文体について(その2)――片岡義男『日本語と英語』を読む(2)



 片岡義男は、ハワイのマウイ島生れの日系二世の父親と滋賀県に生れた日本人の母親のもとで、幼児期からバイリンガルで育った。英語と日本語をほぼひとしく話したが、《子供の僕の核心に、より深く届いていたほうがドミナントだったと考えるなら、それは英語のほうだ》と片岡は自伝的エッセイ『言葉を生きる』*1に書いている。


 《なぜ英語だったのか。実用的だったからだ。英語という言葉はアクションに則しているから、という言いかたが出来る。考えるときに使った言葉が、圧倒的な優位を保って英語だったから、と言ってもいい。
 具体的な事実関係に則して、そのことだけについて述べる言葉、という性格が英語には強くある。子供の僕はここに、根源的なと言っていいほどの共感を覚えたのではなかったか》


 その後、片岡は生活の大半を日本でいとなみ、日本語で原稿を書いて暮すようになるのだが、幼少期の一種の「刷り込み」のような自覚は、かれの人間形成を根っこのところで規定したように思われる。以前ここで書いた「拾う」という日本語を自分のことばとしてつかえないという述懐にもそれは窺うことができる*2
 いっぽう日本語にたいしては次のような感想を述べている。なぜ日本語でなく英語だったのかをのちに振り返って論理化したものだろう。


 《日本語には言葉が人それぞれの個人的な体験と結びつくことによる直接性が常にあり、言葉の汎用性がその直接性によって、ことあるごとに邪魔される。その結果として、世界は言葉ごとに限定を受け、見とおしは悪くなる。英語はアクションとその準備のための言葉だ。抽象性をおびたことや間接的なことが言いやすくて初めて、具体性というものが成立する》

 
 これはかなり首肯できる指摘である。わたしは英語をほとんどしゃべったことがないので確かなことはいえないけれども、なにかステートメントのようなものを述べるには英語のほうが適した言語であるように思われる。いっぽう片岡のいう日本語の《人それぞれの個人的な体験と結びつくことによる直接性》にかんしては、たとえば一人称を例にとってもすべて「I」ですむ英語には、その「汎用性」において日本語はかなわない。日本語は、一人称が時と場合によってさまざまに変化し、ひとつのセンテンスにしても、のちに見るようにコンテクストに依存する割合が比較的大きいように思われる。だれが、いつ、どこで、どういう状況のもとで話したか、によってその意味が左右される場合が多いようだ。
 たとえば、ある文章から抜き出した一文を比較した場合、文脈にかかわらずその意味が確定される割合は日本語よりも英語の方が高いような気がする。「見方や立場によっていろいろに解釈できるあいまいな表現」(大辞泉)を「玉虫色」というけれども、そうしたアンビギュアスな表現は日本語の方が得意であるようだ。《世界は言葉ごとに限定を受け、見とおしは悪くなる》とはそうした曖昧さによるものでもあるのだろう。
 ともあれ、片岡少年はより明快でつかいやすい英語を選んだのだったが、かれにとって英語と日本語のポジションは次のような、ある意味で特異なものだった。《僕の日本語のすぐかたわらにあり続けながら、その日本語によって僕が漂流しないよう明確につなぎとめておく機能を、英語という言葉は僕に対して発揮することになった》。

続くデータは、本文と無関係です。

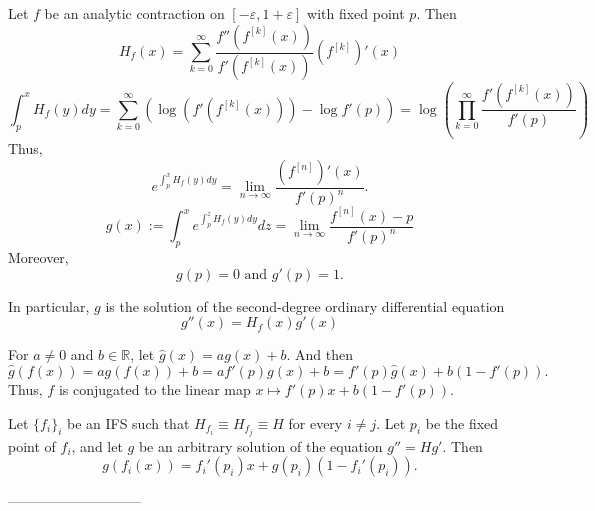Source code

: \documentclass[12pt,]{article}
\theoremstyle{definition}
\theoremstyle{remark}
\renewcommand{\Bbb}[1]{\mathbb{#1}}
\newcommand{\bbR}{{\Bbb R}}        %
\newcommand{\0}{\mathbf{0}}
\begin{document}
Let $f$ be an analytic contraction on $[-\varepsilon,1+\varepsilon]$ with fixed point $p$. Then
\[
H_f(x)=\sum_{k=0}^\infty\frac{f''(f^{[k]}(x))}{f'(f^{[k]}(x))}(f^{[k]})'(x)
\]
\[
\int_p^x H_f(y)dy=\sum_{k=0}^\infty\left(\log\left(f'(f^{[k]}(x))\right)-\log f'(p)\right)=\log\left(\prod_{k=0}^\infty\frac{f'(f^{[k]}(x))}{f'(p)}\right)
\]
Thus,
\[
e^{\int_p^x H_f(y)dy}=\lim_{n\to\infty}\frac{(f^{[n]})'(x)}{f'(p)^n}.
\]
\[
g(x):=\int_p^xe^{\int_p^z H_f(y)dy}dz=\lim_{n\to\infty}\frac{f^{[n]}(x)-p}{f'(p)^n}
\]
Moreover,
\[
g(p)=0\text{ and }g'(p)=1.
\]

In particular, $g$ is the solution of the second-degree ordinary differential equation
\[
g''(x)=H_f(x)g'(x)
\]

For $a\neq0$ and $b\in\bbR$, let $\hat{g}(x)=ag(x)+b$. And then
\[
\hat{g}(f(x))=ag(f(x))+b=af'(p) g(x)+b=f'(p)\hat{g}(x)+b(1-f'(p)).
\]
Thus, $f$ is conjugated to the linear map $x\mapsto f'(p)x+b(1-f'(p))$.

Let $\{f_i\}_{i}$ be an IFS such that $H_{f_i}\equiv H_{f_j}\equiv H$ for every $i\neq j$. Let $p_i$ be the fixed point of $f_i$, and let
$g$ be an arbitrary solution of the equation $g''=Hg'$. Then
$$
g(f_i(x))=f_i'(p_i)x+g(p_i)(1-f_i'(p_i)).
$$

-----------------------------
\end{document}
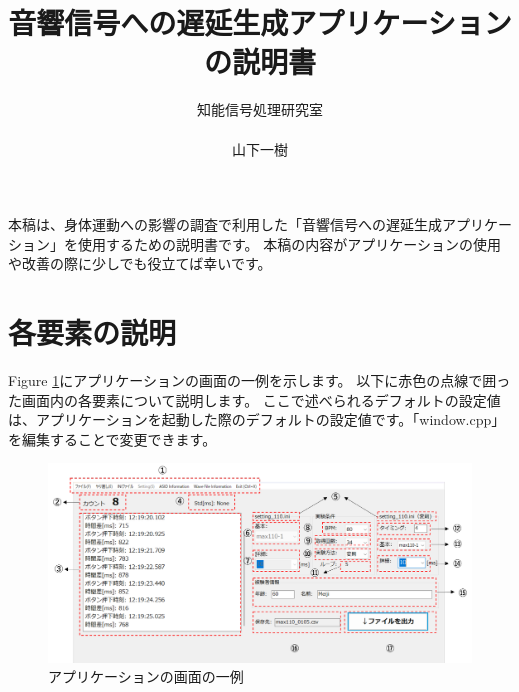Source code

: \documentclass{article} %
\title{音響信号への遅延生成アプリケーションの説明書} %
\author{知能信号処理研究室\\\\山下一樹} %
\begin{document}

\maketitle %
本稿は、身体運動への影響の調査で利用した「音響信号への遅延生成アプリケーション」を使用するための説明書です。
本稿の内容がアプリケーションの使用や改善の際に少しでも役立てば幸いです。
\section{各要素の説明} 
Figure \ref{fig:app_kyakkann}にアプリケーションの画面の一例を示します。
以下に赤色の点線で囲った画面内の各要素について説明します。
ここで述べられるデフォルトの設定値は、アプリケーションを起動した際のデフォルトの設定値です。「window.cpp」を編集することで変更できます。
\begin{figure}[tbp]
  \centering
  \includegraphics[scale=0.5]{figures_app_1.pdf}
  \caption{アプリケーションの画面の一例}
  \label{fig:app_kyakkann}
\end{figure}
\end{document}
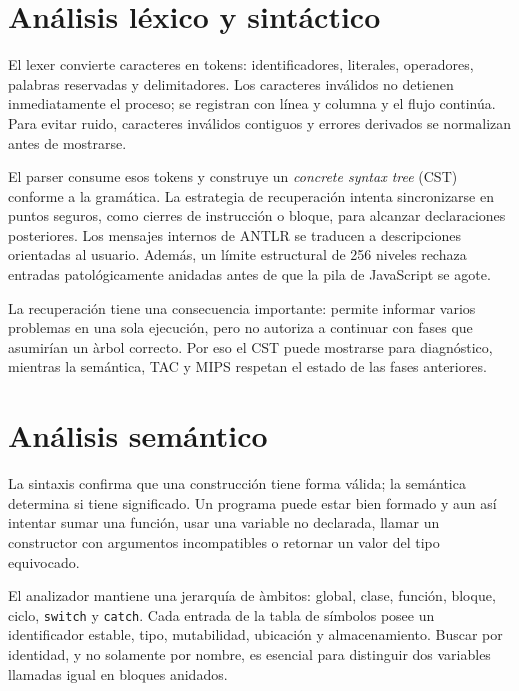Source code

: \documentclass[11pt,letterpaper,oneside]{report}
\newcommand{\codigo}[1]{\texttt{#1}}
\begin{document}
\section{An\'alisis l\'exico y sint\'actico}

El lexer convierte caracteres en tokens: identificadores, literales, operadores, palabras reservadas y delimitadores. Los caracteres inv\'alidos no detienen inmediatamente el proceso; se registran con l\'inea y columna y el flujo contin\'ua. Para evitar ruido, caracteres inv\'alidos contiguos y errores derivados se normalizan antes de mostrarse.

El parser consume esos tokens y construye un \emph{concrete syntax tree} (CST) conforme a la gram\'atica. La estrategia de recuperaci\'on intenta sincronizarse en puntos seguros, como cierres de instrucci\'on o bloque, para alcanzar declaraciones posteriores. Los mensajes internos de ANTLR se traducen a descripciones orientadas al usuario. Adem\'as, un l\'imite estructural de 256 niveles rechaza entradas patol\'ogicamente anidadas antes de que la pila de JavaScript se agote.

La recuperaci\'on tiene una consecuencia importante: permite informar varios problemas en una sola ejecuci\'on, pero no autoriza a continuar con fases que asumir\'ian un \`arbol correcto. Por eso el CST puede mostrarse para diagn\'ostico, mientras la sem\'antica, TAC y MIPS respetan el estado de las fases anteriores.

\section{An\'alisis sem\'antico}

La sintaxis confirma que una construcci\'on tiene forma v\'alida; la sem\'antica determina si tiene significado. Un programa puede estar bien formado y aun as\'i intentar sumar una funci\'on, usar una variable no declarada, llamar un constructor con argumentos incompatibles o retornar un valor del tipo equivocado.

El analizador mantiene una jerarqu\'ia de \`ambitos: global, clase, funci\'on, bloque, ciclo, \codigo{switch} y \codigo{catch}. Cada entrada de la tabla de s\'imbolos posee un identificador estable, tipo, mutabilidad, ubicaci\'on y almacenamiento. Buscar por identidad, y no solamente por nombre, es esencial para distinguir dos variables llamadas igual en bloques anidados.
\end{document}

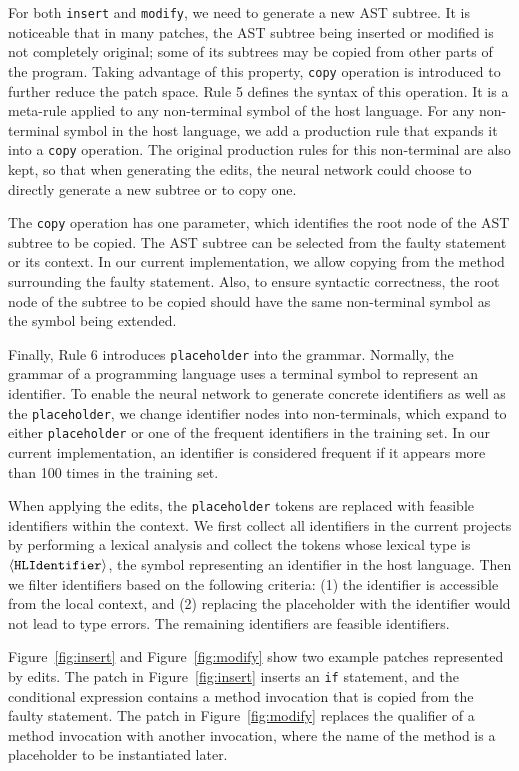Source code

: For both {\tt insert} and {\tt modify}, we need to generate a new AST subtree. It is noticeable that in many patches, the AST subtree being inserted or modified is not completely original; some of its subtrees may be copied from other parts of the program. Taking advantage of this property, {\tt copy} operation is introduced to further reduce the patch space. Rule 5 defines the syntax of this operation. It is a meta-rule applied to any non-terminal symbol of the host language. For any non-terminal symbol in the host language, we add a production rule that expands it into a {\tt copy} operation. The original production rules for this non-terminal are also kept, so that when generating the edits, the neural network could choose to directly generate a new subtree or to copy one.

The {\tt copy} operation has one parameter, which identifies the root node of the AST subtree to be copied. The AST subtree can be selected from the faulty statement or its context. 
In our current implementation, we allow copying from the method surrounding the faulty statement. Also, to ensure syntactic correctness, the root node of the subtree to be copied should have the same non-terminal symbol as the symbol being extended. 

Finally, Rule 6 introduces {\tt placeholder} into the grammar. Normally, the grammar of a programming language uses a terminal symbol to represent an identifier. To enable the neural network to generate concrete identifiers as well as the {\tt placeholder}, we change identifier nodes into non-terminals, which expand to either {\tt placeholder} or one of the frequent identifiers in the training set. In our current implementation, an identifier is considered frequent if it appears more than 100 times in the training set. 

When applying the edits, the {\tt placeholder} tokens are replaced with feasible identifiers within the context. We first collect all identifiers in the current projects by performing a lexical analysis and collect the tokens whose lexical type is $\tt \langle HLIdentifier\rangle$, the symbol representing an identifier in the host language. Then we filter identifiers based on the following criteria: (1) the identifier is accessible from the local context, and (2) replacing the placeholder with the identifier would not lead to type errors. The remaining identifiers are feasible identifiers.

Figure~\ref{fig:insert} and Figure~\ref{fig:modify} show two example patches represented by edits. The patch in Figure~\ref{fig:insert} inserts an {\tt if} statement, and the conditional expression contains a method invocation that is copied from the faulty statement. The patch in Figure~\ref{fig:modify} replaces the qualifier of a method invocation with another invocation, where the name of the method is a placeholder to be instantiated later.

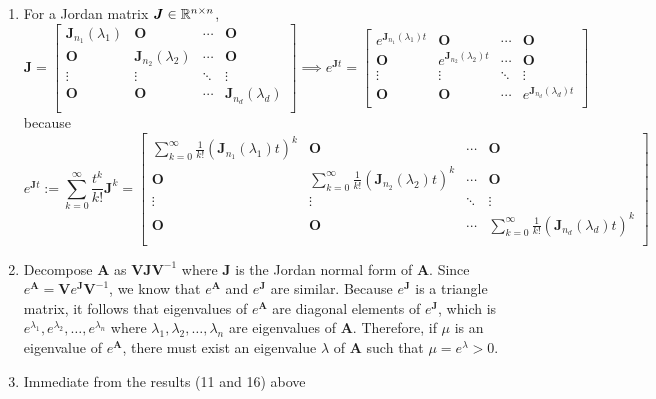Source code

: \documentclass[12pt,a4paper]{article}
\begin{document}
\begin{itemize}
\begin{enumerate}
    \item For a Jordan matrix $\bm{J}\in \mathbb{R}^{n\times n}$,
    \begin{equation}\nonumber%
      \bm{J} =
      \begin{bmatrix}
        \bm{J}_{n_{1}}(\lambda_{1}) & \bm{O} & \cdots & \bm{O} \\
        \bm{O} & \bm{J}_{n_{2}}(\lambda_{2}) & \cdots & \bm{O} \\
        \vdots & \vdots & \ddots & \vdots \\
        \bm{O} & \bm{O} & \cdots & \bm{J}_{n_{d}}(\lambda_{d}) \\
      \end{bmatrix}
      \implies
      e^{\bm{J}t}
      =
      \begin{bmatrix}
        e^{\bm{J}_{n_{1}}(\lambda_{1})t} & \bm{O} & \cdots & \bm{O} \\
        \bm{O} & e^{\bm{J}_{n_{2}}(\lambda_{2})t} & \cdots & \bm{O} \\
        \vdots & \vdots & \ddots & \vdots \\
        \bm{O} & \bm{O} & \cdots & e^{\bm{J}_{n_{d}}(\lambda_{d})t} \\
      \end{bmatrix}
    \end{equation}
    because
    \begin{equation}\nonumber%
      e^{\bm{J}t}
      := \sum_{k=0}^{\infty}\frac{t^{k}}{k!}\bm{J}^{k}
      =      
      \begin{bmatrix}
        \sum_{k=0}^{\infty}\frac{1}{k!}(\bm{J}_{n_{1}}(\lambda_{1})t)^{k} & \bm{O} & \cdots & \bm{O} \\
        \bm{O} & \sum_{k=0}^{\infty}\frac{1}{k!}(\bm{J}_{n_{2}}(\lambda_{2})t)^{k} & \cdots & \bm{O} \\
        \vdots & \vdots & \ddots & \vdots \\
        \bm{O} & \bm{O} & \cdots & \sum_{k=0}^{\infty}\frac{1}{k!}(\bm{J}_{n_{d}}(\lambda_{d})t)^{k} \\
      \end{bmatrix}
    \end{equation}
    
  \item Decompose $\bm{A}$ as $\bm{V}\bm{J}\bm{V}^{-1}$
    where $\bm{J}$ is the Jordan normal form of $\bm{A}$.
    Since $e^{\bm{A}} = \bm{V}e^{\bm{J}}\bm{V}^{-1}$,
    we know that $e^{\bm{A}}$ and $e^{\bm{J}}$ are similar.
    Because $e^{\bm{J}}$ is a triangle matrix,
    it follows that eigenvalues of $e^{\bm{A}}$ are diagonal elements of $e^{\bm{J}}$,
    which is $e^{\lambda_{1}}, e^{\lambda_{2}}, \ldots, e^{\lambda_{n}}$
    where $\lambda_{1}, \lambda_{2}, \ldots, \lambda_{n}$ are eigenvalues of $\bm{A}$.
    Therefore, if $\mu$ is an eigenvalue of $e^{\bm{A}}$,
    there must exist an eigenvalue $\lambda$ of $\bm{A}$ such that $\mu = e^{\lambda}>0$.

  \item Immediate from the results (11 and 16) above

  \end{enumerate}
\end{itemize}
\end{document}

 片岡義男の『日本語と英語』はきわめて興味深い本だ。日常のなかで、あるいは書物のなかで気になったことば、目にとまったことばをカード化し、それを日本語と英語とでどう表現するかについて書いた本で、副題にあるように読者は「その違いを楽しむ」ことができる。そうして採集されたことばをわたしも面白く読んだのだけれども、いちばん面白いというか興味深かったのは、最後に付された「英語で知ろうとした日本」という文章だった。
 片岡は高校生のとき古文の教科書で源氏物語に出会う。そして、書き出しの《「いずれのおんときにか」というわずか十文字が、まったく理解出来ない事実をまのあたりに》して衝撃を受ける。後年、長じてのちに源氏の英訳を手にし、その書き出しのフレーズを見てふたたび大きな衝撃を受ける。「いずれのおんときにか」は、In the reign of a certain emperorとなっていた。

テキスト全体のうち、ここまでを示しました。